Supermassive Games are arguably one of the finest developers of interactive horror experiences in the industry today. A large part of that praise can be attributed to the excellent 2015 PlayStation 4 exclusive, Until Dawn, a love letter to 80s teen horror romps with a terrific butterfly effect branching narrative. It also propelled them into the spotlight, making their planned eight-part anthology series, The Dark Pictures, one that appeared near the top of my most anticipated list. The first entry in The Dark Pictures Anthology, Man of Medan, removes us from the confines of a "cozy" cabin in the mountains and drops us on a haunted ship. Not all is what it seems on the deep blue seas, though.
Man of Medan follows a group of young adults who venture out to the sea in search of a fabled sunken treasure. With nothing but flimsy coordinates to go on, they begin their search of a submerged WWII plane. Unfortunately, a storm rolls in - along with some other bad circumstances - forcing them to board a ghost ship in the middle of the ocean.
If you're familiar with Until Dawn's gameplay, Man of Medan will make you feel right at home. While the butterfly effect has been stripped in favour of a more traditional branching narrative, the core concept remains the same: choose dialogue choices and nail quick-time events accordingly in order to ensure the survival of your characters (or not). From a storytelling perspective, while Man of Medan failed to grab my attention as much as Until Dawn's surprisingly monstrous twists and turns, there's still a compelling haunted mystery aboard this labyrinthine vessel. Finding clues scattered around the environment on your own terms is essential to piecing together the mystery at large, giving more context to the unfolding events. Like The Curator - your host of each anthology story played by a certain famous actor - suggests, things are not all what they seem at first glance.

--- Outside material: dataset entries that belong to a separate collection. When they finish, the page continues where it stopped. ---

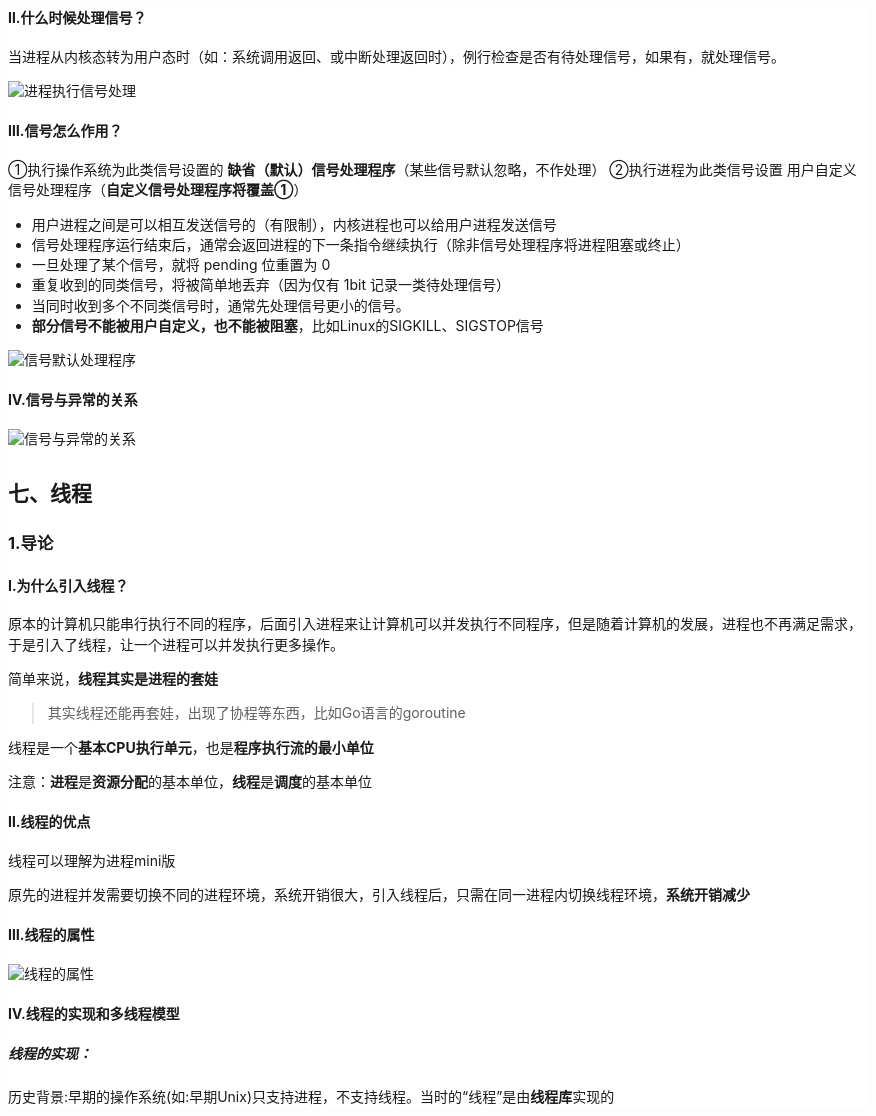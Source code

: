 #### Ⅱ.什么时候处理信号？

当进程从内核态转为用户态时（如：系统调用返回、或中断处理返回时），例行检查是否有待处理信号，如果有，就处理信号。

![进程执行信号处理](/image/操作系统复习笔记/进程执行信号处理.png)

#### Ⅲ.信号怎么作用？

①执行操作系统为此类信号设置的 **缺省（默认）信号处理程序**（某些信号默认忽略，不作处理）
②执行进程为此类信号设置 用户自定义信号处理程序（**自定义信号处理程序将覆盖①**）

- 用户进程之间是可以相互发送信号的（有限制），内核进程也可以给用户进程发送信号
- 信号处理程序运行结束后，通常会返回进程的下一条指令继续执行（除非信号处理程序将进程阻塞或终止）
- 一旦处理了某个信号，就将 pending 位重置为 0
- 重复收到的同类信号，将被简单地丢弃（因为仅有 1bit 记录一类待处理信号）
- 当同时收到多个不同类信号时，通常先处理信号更小的信号。
- **部分信号不能被用户自定义，也不能被阻塞**，比如Linux的SIGKILL、SIGSTOP信号

![信号默认处理程序](/image/操作系统复习笔记/信号默认处理程序.png)

#### Ⅳ.信号与异常的关系

![信号与异常的关系](/image/操作系统复习笔记/信号与异常的关系.png)

## 七、线程

### 1.导论

#### Ⅰ.为什么引入线程？

原本的计算机只能串行执行不同的程序，后面引入进程来让计算机可以并发执行不同程序，但是随着计算机的发展，进程也不再满足需求，于是引入了线程，让一个进程可以并发执行更多操作。

简单来说，**线程其实是进程的套娃**

> 其实线程还能再套娃，出现了协程等东西，比如Go语言的goroutine

线程是一个**基本CPU执行单元**，也是**程序执行流的最小单位**

注意：**进程**是**资源分配**的基本单位，**线程**是**调度**的基本单位

#### Ⅱ.线程的优点

线程可以理解为进程mini版

原先的进程并发需要切换不同的进程环境，系统开销很大，引入线程后，只需在同一进程内切换线程环境，**系统开销减少**

#### Ⅲ.线程的属性

![线程的属性](/image/操作系统复习笔记/线程的属性.png)

#### Ⅳ.线程的实现和多线程模型

##### 线程的实现：

历史背景:早期的操作系统(如:早期Unix)只支持进程，不支持线程。当时的“线程”是由**线程库**实现的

Man of Medan's strengths lie in its staggering high-quality visuals and an atmosphere simply drenched in palpable dread. Many scenic shots took me by surprise due to how photo-realistic they were, adding to the immersion that Supermassive Games have painstakingly perfected in their career. Facial animations have also been significantly improved since Until Dawn, though they're still prone to the odd janky twitch. The motion capture is also fantastic, with each actor providing their likeliness and nailing their performances. Sadly, I never found myself as invested in the characters, which is tragic considering that the emotional payoff and narrative-driven mechanics of the game so heavily rely on how attached you are to them. At best, I found myself occasionally caring for the character of Conrad, played by Quantum Break's Shawn Ashmore - probably the most well-known face out of the bunch too.
Many scenic shots took me by surprise due to how photo-realistic they were...
Most, if not all of Man of Medan's twists and big narrative moments can be achieved in a couple of playthroughs...
Writer. Enthusiast of all things geek. Legend has it he completed Final Fantasy VII without a memory card.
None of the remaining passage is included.